■ WORK ORDER ■
For the listing that follows, report how many lines contain the string "duality", giving the number alone.
**** INFORMATION
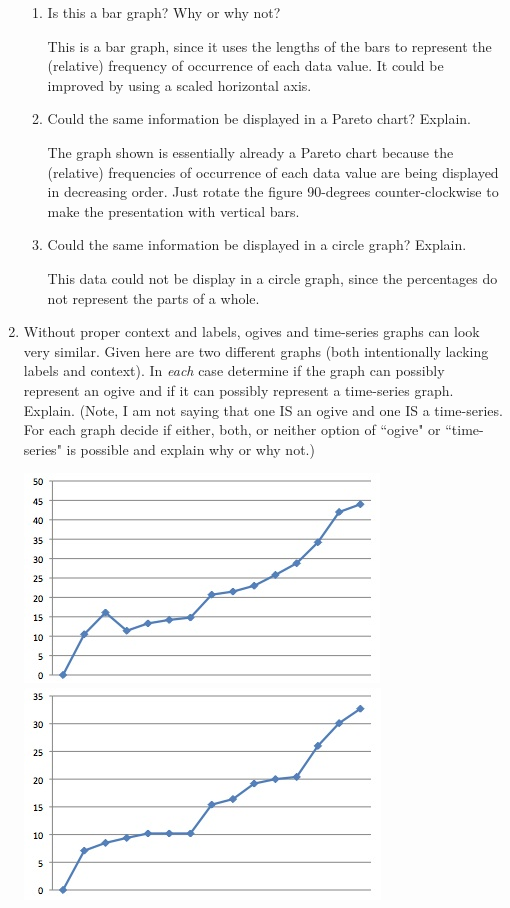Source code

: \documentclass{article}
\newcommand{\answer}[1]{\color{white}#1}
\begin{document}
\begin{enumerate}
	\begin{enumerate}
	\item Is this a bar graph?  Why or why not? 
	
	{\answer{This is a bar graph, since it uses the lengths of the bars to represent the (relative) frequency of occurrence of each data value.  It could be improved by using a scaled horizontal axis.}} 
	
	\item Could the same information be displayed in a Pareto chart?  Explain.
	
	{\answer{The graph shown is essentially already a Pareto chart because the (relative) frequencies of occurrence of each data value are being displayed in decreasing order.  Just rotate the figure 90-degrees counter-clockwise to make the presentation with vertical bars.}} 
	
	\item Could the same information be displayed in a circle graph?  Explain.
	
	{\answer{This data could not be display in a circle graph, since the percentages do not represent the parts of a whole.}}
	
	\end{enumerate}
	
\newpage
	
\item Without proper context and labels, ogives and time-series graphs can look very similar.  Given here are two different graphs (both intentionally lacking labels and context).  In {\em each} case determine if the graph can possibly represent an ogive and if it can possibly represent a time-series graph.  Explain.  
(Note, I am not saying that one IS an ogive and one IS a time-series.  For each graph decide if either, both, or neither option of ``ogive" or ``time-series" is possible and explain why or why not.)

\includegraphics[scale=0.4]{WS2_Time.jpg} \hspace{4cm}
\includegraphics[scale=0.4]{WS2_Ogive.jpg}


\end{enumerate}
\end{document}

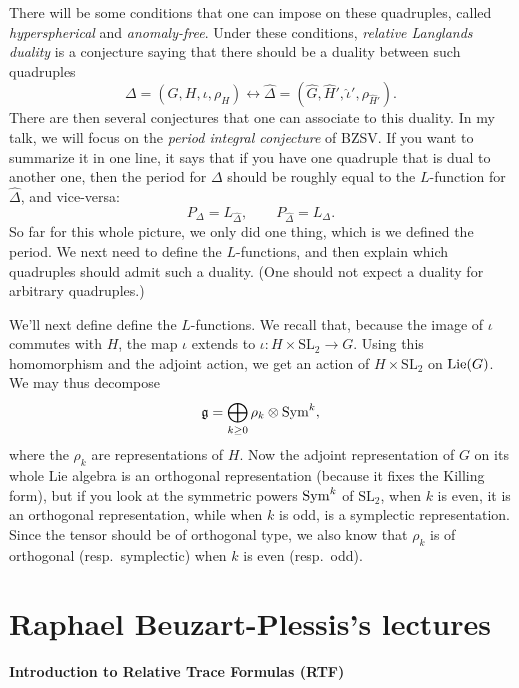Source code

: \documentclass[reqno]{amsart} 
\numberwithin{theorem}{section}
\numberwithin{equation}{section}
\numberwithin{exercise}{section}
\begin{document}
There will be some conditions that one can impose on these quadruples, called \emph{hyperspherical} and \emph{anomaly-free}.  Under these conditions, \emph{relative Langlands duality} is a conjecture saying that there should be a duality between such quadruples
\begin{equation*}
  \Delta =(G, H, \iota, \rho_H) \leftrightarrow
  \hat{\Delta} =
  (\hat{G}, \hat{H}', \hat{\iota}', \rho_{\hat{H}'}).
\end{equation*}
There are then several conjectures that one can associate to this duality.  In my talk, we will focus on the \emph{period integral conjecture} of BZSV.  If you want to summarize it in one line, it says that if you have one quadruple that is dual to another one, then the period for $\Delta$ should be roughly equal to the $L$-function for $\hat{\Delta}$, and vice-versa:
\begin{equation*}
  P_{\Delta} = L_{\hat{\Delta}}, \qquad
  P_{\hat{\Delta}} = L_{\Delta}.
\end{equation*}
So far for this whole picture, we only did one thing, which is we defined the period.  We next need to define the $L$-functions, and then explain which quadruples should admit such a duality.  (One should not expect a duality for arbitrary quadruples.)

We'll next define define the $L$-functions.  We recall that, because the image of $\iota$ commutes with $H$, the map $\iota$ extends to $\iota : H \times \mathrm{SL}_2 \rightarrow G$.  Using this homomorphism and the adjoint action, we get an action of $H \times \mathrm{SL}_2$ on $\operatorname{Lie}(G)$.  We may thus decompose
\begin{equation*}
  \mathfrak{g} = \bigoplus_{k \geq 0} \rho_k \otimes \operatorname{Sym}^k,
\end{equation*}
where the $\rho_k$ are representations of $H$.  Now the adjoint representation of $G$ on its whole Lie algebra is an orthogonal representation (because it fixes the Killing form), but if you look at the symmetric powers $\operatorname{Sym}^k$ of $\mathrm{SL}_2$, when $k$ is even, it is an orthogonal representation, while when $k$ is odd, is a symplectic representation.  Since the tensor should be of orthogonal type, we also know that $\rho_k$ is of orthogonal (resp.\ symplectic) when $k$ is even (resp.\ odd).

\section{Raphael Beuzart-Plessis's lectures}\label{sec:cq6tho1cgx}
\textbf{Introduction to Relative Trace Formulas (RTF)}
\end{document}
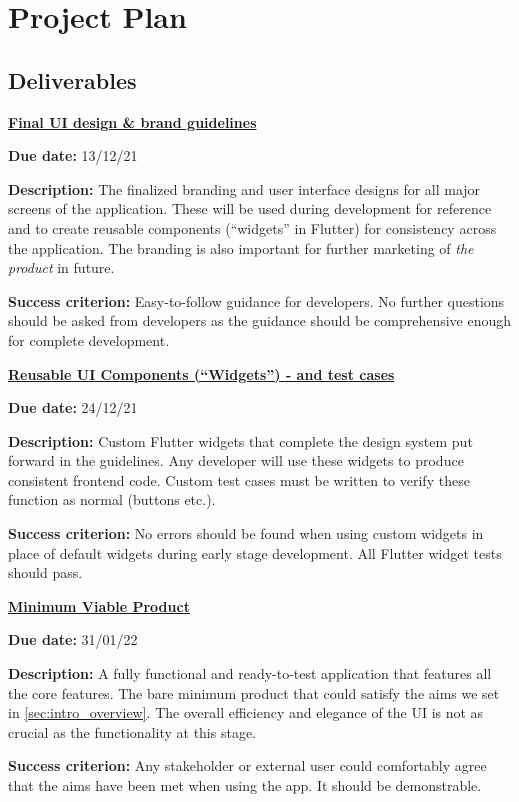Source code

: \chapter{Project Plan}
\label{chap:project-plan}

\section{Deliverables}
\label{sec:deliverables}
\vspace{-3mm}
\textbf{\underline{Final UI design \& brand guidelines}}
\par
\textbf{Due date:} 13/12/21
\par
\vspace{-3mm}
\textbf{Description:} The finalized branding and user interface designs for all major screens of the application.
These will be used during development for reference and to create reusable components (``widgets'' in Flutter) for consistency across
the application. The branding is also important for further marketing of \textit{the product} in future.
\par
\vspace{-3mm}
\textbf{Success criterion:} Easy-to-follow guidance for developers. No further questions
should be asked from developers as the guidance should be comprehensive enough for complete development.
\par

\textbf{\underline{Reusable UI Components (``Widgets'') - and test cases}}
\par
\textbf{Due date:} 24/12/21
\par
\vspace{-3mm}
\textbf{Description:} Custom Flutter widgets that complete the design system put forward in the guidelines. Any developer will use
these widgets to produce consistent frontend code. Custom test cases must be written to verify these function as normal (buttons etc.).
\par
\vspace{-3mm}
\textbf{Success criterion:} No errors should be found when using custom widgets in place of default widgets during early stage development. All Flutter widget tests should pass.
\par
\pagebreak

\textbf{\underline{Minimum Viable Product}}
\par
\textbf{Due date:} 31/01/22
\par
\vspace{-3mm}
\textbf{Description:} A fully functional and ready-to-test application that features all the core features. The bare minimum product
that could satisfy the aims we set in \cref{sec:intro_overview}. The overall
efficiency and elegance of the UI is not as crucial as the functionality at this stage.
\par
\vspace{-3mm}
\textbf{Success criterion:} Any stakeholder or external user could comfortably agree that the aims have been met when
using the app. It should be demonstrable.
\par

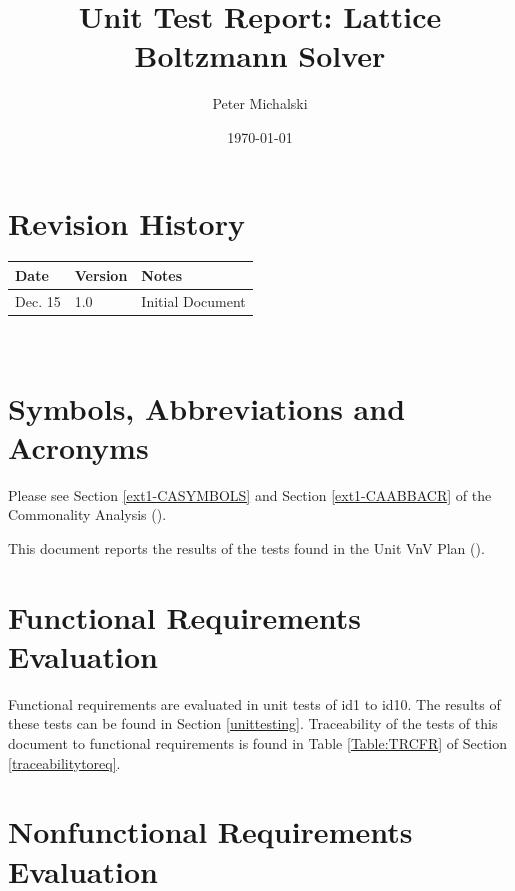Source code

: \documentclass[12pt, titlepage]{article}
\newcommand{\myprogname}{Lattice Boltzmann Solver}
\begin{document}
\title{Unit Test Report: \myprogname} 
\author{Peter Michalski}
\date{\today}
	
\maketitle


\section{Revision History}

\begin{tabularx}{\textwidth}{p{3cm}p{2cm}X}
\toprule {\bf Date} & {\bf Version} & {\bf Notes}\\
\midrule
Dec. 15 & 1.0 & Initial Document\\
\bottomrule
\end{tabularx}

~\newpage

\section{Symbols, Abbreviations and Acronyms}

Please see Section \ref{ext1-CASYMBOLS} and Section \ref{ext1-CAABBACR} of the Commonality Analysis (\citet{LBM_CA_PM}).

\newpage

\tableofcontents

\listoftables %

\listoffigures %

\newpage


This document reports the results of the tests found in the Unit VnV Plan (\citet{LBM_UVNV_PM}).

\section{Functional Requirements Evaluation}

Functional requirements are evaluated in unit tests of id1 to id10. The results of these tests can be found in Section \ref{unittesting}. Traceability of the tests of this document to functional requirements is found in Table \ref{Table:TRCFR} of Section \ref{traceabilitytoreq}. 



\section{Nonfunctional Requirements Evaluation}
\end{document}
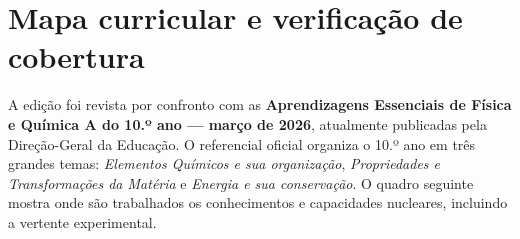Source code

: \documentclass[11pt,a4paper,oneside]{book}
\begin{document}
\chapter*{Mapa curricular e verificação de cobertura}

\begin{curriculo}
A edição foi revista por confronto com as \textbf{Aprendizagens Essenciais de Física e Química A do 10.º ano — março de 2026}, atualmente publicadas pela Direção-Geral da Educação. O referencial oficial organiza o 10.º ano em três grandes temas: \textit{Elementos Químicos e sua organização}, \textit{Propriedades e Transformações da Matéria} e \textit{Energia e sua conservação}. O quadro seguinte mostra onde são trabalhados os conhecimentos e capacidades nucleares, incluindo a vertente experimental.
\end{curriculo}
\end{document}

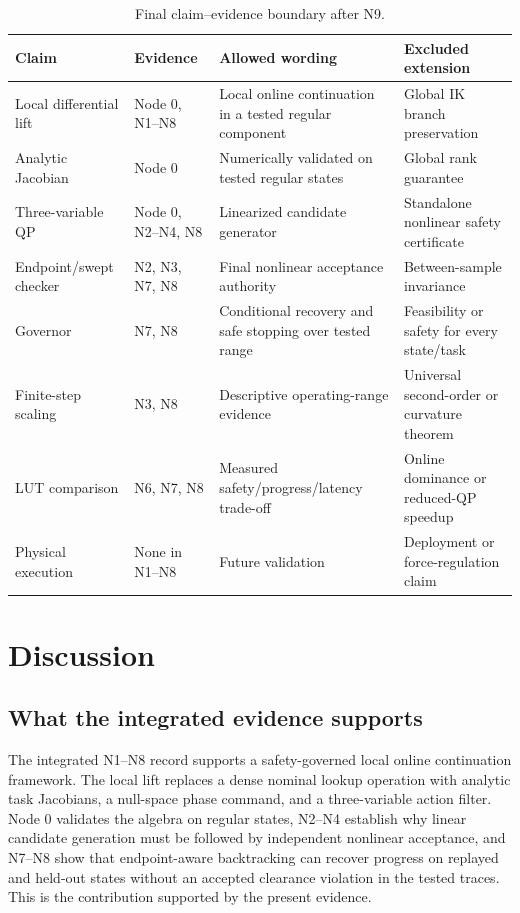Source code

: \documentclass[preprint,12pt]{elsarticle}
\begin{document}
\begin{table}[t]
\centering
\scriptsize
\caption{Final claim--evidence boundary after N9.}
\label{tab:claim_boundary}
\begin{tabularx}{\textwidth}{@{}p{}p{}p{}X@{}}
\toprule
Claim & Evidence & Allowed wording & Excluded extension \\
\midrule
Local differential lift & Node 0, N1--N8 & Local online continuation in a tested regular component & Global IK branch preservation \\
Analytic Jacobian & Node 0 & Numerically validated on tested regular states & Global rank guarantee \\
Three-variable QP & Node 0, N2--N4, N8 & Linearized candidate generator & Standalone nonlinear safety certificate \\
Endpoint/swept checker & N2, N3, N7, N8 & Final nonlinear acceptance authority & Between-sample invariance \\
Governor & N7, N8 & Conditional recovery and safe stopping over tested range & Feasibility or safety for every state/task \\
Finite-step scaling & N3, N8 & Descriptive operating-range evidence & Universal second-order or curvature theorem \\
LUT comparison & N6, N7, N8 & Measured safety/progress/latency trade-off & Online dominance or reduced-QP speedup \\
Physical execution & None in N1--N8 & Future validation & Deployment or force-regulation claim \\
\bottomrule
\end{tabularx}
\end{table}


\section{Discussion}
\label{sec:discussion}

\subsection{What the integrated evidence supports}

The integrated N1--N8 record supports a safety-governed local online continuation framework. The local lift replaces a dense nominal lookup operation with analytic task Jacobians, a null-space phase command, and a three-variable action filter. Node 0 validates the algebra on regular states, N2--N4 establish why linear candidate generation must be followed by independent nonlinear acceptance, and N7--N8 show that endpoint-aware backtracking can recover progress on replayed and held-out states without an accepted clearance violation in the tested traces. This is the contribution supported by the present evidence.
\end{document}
********
■ ANSWER SPACE ■
3